Start of DATA SUPPLIED

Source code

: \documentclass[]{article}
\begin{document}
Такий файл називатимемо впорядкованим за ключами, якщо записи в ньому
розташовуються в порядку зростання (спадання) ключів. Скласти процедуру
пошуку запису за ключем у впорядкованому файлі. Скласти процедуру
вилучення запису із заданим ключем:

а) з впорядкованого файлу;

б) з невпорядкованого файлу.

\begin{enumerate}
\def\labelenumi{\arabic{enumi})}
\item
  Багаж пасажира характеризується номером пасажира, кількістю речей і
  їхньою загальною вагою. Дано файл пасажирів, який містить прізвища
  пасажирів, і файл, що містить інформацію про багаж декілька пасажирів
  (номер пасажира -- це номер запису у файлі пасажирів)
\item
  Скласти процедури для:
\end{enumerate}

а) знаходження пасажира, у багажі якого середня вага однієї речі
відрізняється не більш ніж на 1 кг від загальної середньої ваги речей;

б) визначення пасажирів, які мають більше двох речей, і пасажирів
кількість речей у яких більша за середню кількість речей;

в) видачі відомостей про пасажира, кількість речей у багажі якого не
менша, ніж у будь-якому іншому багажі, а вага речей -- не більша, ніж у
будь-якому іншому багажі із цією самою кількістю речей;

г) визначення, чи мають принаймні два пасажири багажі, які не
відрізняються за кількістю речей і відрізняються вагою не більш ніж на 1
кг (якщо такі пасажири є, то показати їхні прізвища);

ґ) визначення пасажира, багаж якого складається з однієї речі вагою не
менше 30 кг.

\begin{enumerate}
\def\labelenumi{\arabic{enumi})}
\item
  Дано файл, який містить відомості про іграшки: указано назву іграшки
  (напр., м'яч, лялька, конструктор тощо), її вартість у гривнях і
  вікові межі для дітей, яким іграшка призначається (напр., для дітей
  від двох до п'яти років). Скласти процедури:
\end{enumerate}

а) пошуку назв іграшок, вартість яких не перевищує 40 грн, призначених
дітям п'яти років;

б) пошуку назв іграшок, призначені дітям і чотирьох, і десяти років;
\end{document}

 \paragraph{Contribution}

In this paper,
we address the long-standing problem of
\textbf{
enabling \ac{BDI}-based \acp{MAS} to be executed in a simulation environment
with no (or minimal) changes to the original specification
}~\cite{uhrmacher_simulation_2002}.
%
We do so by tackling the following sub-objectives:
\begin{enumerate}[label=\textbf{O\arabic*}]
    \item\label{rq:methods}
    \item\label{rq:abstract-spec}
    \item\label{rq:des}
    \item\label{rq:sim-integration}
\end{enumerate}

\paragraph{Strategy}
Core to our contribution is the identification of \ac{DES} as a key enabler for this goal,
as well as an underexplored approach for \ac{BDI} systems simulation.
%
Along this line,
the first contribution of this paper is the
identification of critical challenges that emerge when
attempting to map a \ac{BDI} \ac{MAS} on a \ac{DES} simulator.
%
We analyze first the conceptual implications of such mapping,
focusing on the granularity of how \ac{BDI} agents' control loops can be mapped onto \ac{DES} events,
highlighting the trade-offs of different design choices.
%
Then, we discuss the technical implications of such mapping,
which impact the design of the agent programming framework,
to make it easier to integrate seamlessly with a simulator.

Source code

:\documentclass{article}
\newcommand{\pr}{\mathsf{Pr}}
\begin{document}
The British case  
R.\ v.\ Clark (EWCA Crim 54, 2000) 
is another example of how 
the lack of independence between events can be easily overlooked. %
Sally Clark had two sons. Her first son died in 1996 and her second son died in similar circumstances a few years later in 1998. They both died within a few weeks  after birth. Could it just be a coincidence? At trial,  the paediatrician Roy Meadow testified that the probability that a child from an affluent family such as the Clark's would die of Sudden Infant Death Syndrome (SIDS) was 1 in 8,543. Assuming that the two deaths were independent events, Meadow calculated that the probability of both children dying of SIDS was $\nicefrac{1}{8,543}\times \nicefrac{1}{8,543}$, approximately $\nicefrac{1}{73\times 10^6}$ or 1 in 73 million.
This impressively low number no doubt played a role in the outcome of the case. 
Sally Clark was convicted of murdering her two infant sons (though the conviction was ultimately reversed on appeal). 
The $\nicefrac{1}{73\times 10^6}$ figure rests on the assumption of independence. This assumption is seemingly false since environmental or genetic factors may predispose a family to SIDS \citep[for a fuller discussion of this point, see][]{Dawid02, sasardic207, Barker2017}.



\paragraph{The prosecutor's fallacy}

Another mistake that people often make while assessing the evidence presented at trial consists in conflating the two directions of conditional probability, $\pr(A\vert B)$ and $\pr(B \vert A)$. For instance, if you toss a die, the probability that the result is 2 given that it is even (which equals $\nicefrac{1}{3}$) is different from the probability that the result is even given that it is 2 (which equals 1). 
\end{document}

End of DATA SUPPLIED

→ PROBLEM STATEMENT: Your task is to restate the material above word for word.

→ ANSWER TO THIS TASK:
Source code

: \documentclass[]{article}
\begin{document}
Такий файл називатимемо впорядкованим за ключами, якщо записи в ньому
розташовуються в порядку зростання (спадання) ключів. Скласти процедуру
пошуку запису за ключем у впорядкованому файлі. Скласти процедуру
вилучення запису із заданим ключем:

а) з впорядкованого файлу;

б) з невпорядкованого файлу.

\begin{enumerate}
\def\labelenumi{\arabic{enumi})}
\item
  Багаж пасажира характеризується номером пасажира, кількістю речей і
  їхньою загальною вагою. Дано файл пасажирів, який містить прізвища
  пасажирів, і файл, що містить інформацію про багаж декілька пасажирів
  (номер пасажира -- це номер запису у файлі пасажирів)
\item
  Скласти процедури для:
\end{enumerate}

а) знаходження пасажира, у багажі якого середня вага однієї речі
відрізняється не більш ніж на 1 кг від загальної середньої ваги речей;

б) визначення пасажирів, які мають більше двох речей, і пасажирів
кількість речей у яких більша за середню кількість речей;

в) видачі відомостей про пасажира, кількість речей у багажі якого не
менша, ніж у будь-якому іншому багажі, а вага речей -- не більша, ніж у
будь-якому іншому багажі із цією самою кількістю речей;

г) визначення, чи мають принаймні два пасажири багажі, які не
відрізняються за кількістю речей і відрізняються вагою не більш ніж на 1
кг (якщо такі пасажири є, то показати їхні прізвища);

ґ) визначення пасажира, багаж якого складається з однієї речі вагою не
менше 30 кг.

\begin{enumerate}
\def\labelenumi{\arabic{enumi})}
\item
  Дано файл, який містить відомості про іграшки: указано назву іграшки
  (напр., м'яч, лялька, конструктор тощо), її вартість у гривнях і
  вікові межі для дітей, яким іграшка призначається (напр., для дітей
  від двох до п'яти років). Скласти процедури:
\end{enumerate}

а) пошуку назв іграшок, вартість яких не перевищує 40 грн, призначених
дітям п'яти років;

б) пошуку назв іграшок, призначені дітям і чотирьох, і десяти років;
\end{document}

 \paragraph{Contribution}

In this paper,
we address the long-standing problem of
\textbf{
enabling \ac{BDI}-based \acp{MAS} to be executed in a simulation environment
with no (or minimal) changes to the original specification
}~\cite{uhrmacher_simulation_2002}.
%
We do so by tackling the following sub-objectives:
\begin{enumerate}[label=\textbf{O\arabic*}]
    \item\label{rq:methods}
    \item\label{rq:abstract-spec}
    \item\label{rq:des}
    \item\label{rq:sim-integration}
\end{enumerate}

\paragraph{Strategy}
Core to our contribution is the identification of \ac{DES} as a key enabler for this goal,
as well as an underexplored approach for \ac{BDI} systems simulation.
%
Along this line,
the first contribution of this paper is the
identification of critical challenges that emerge when
attempting to map a \ac{BDI} \ac{MAS} on a \ac{DES} simulator.
%
We analyze first the conceptual implications of such mapping,
focusing on the granularity of how \ac{BDI} agents' control loops can be mapped onto \ac{DES} events,
highlighting the trade-offs of different design choices.
%
Then, we discuss the technical implications of such mapping,
which impact the design of the agent programming framework,
to make it easier to integrate seamlessly with a simulator.

Source code

:\documentclass{article}
\newcommand{\pr}{\mathsf{Pr}}
\begin{document}
The British case  
R.\ v.\ Clark (EWCA Crim 54, 2000) 
is another example of how 
the lack of independence between events can be easily overlooked. %
Sally Clark had two sons. Her first son died in 1996 and her second son died in similar circumstances a few years later in 1998. They both died within a few weeks  after birth. Could it just be a coincidence? At trial,  the paediatrician Roy Meadow testified that the probability that a child from an affluent family such as the Clark's would die of Sudden Infant Death Syndrome (SIDS) was 1 in 8,543. Assuming that the two deaths were independent events, Meadow calculated that the probability of both children dying of SIDS was $\nicefrac{1}{8,543}\times \nicefrac{1}{8,543}$, approximately $\nicefrac{1}{73\times 10^6}$ or 1 in 73 million.
This impressively low number no doubt played a role in the outcome of the case. 
Sally Clark was convicted of murdering her two infant sons (though the conviction was ultimately reversed on appeal). 
The $\nicefrac{1}{73\times 10^6}$ figure rests on the assumption of independence. This assumption is seemingly false since environmental or genetic factors may predispose a family to SIDS \citep[for a fuller discussion of this point, see][]{Dawid02, sasardic207, Barker2017}.



\paragraph{The prosecutor's fallacy}

Another mistake that people often make while assessing the evidence presented at trial consists in conflating the two directions of conditional probability, $\pr(A\vert B)$ and $\pr(B \vert A)$. For instance, if you toss a die, the probability that the result is 2 given that it is even (which equals $\nicefrac{1}{3}$) is different from the probability that the result is even given that it is 2 (which equals 1). 
\end{document}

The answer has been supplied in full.